You see, students with visual impairments are entitled to an "accessible PDF" of their textbooks. This allows those with some vision to blow them up huge on a computer screen, as well as to have the computer read it to them out loud. This is actually one of the few legal uses of reformatting of in-copyright works that we are allowed under Canadian law. The problem is, with technical or scientific textbooks, such as this precalculus tome, which has a lot of symbols and formulae, the OCR software doesn't know how to interpret them. Adding to the problem is the use of coloured ink to separate parts of the equation from others. This is probably a great teaching strategy for fully-sighted students, but really bites when you've got a visually impaired student struggling to read the symbols in the first place. Textbook publishers: could you put a sock in the coloured ink thing?

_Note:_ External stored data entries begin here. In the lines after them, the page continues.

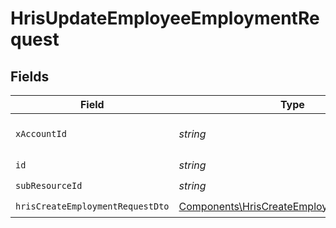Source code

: # HrisUpdateEmployeeEmploymentRequest


## Fields

| Field                                                                                                  | Type                                                                                                   | Required                                                                                               | Description                                                                                            |
| ------------------------------------------------------------------------------------------------------ | ------------------------------------------------------------------------------------------------------ | ------------------------------------------------------------------------------------------------------ | ------------------------------------------------------------------------------------------------------ |
| `xAccountId`                                                                                           | *string*                                                                                               | :heavy_check_mark:                                                                                     | The account identifier                                                                                 |
| `id`                                                                                                   | *string*                                                                                               | :heavy_check_mark:                                                                                     | N/A                                                                                                    |
| `subResourceId`                                                                                        | *string*                                                                                               | :heavy_check_mark:                                                                                     | N/A                                                                                                    |
| `hrisCreateEmploymentRequestDto`                                                                       | [Components\HrisCreateEmploymentRequestDto](../../Models/Components/HrisCreateEmploymentRequestDto.md) | :heavy_check_mark:                                                                                     | N/A                                                                                                    |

Anyway, we were trying today to figure out some alternative scanning practices that might make the formulae machine-readable. The textbook had already been sliced to allow us to sheet-feed it through the scanner; later it gets rebound in spiral for the student as a back-up to the electronic version. But the student's got a test in a few weeks so we really had to get this to her soon. We stuck the whole thing in the sheet feeder and set it up to capture high-res, high-contrast colour scans. An hour later when I emerged from my office, I saw what you're seeing above in the scanner's out-tray. I guess when the tray gets full the rest of the sheets bump into each other, creating the cornucopia effect. It was so beautiful I left it there to enjoy. Tomorrow some poor student employee is going to get stuck re-ordering those pages.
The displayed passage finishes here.